DATA RECORDS:
↓↓↓

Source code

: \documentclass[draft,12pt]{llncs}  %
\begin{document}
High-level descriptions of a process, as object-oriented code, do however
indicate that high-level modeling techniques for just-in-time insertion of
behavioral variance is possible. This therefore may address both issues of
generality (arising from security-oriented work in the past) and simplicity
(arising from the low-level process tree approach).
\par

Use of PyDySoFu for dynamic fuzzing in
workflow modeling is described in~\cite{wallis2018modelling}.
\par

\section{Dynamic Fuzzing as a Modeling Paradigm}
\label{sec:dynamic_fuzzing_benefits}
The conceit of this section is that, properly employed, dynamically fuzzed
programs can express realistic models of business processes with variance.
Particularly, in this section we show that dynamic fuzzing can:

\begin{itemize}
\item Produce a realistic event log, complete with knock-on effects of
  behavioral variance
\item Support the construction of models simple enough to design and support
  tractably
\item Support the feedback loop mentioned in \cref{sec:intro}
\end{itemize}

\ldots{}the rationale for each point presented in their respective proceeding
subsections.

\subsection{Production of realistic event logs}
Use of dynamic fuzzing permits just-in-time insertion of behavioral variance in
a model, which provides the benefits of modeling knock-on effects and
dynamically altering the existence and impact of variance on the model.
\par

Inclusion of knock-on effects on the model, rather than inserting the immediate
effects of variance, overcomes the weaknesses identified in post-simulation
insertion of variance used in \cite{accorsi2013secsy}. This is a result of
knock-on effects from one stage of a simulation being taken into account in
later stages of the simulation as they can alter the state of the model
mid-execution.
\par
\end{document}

↑↑↑

Could you print the lines above, exactly as written, from the line containing "Inclusion of knock-on" through the final one?

Inclusion of knock-on effects on the model, rather than inserting the immediate
effects of variance, overcomes the weaknesses identified in post-simulation
insertion of variance used in \cite{accorsi2013secsy}. This is a result of
knock-on effects from one stage of a simulation being taken into account in
later stages of the simulation as they can alter the state of the model
mid-execution.
\par
\end{document}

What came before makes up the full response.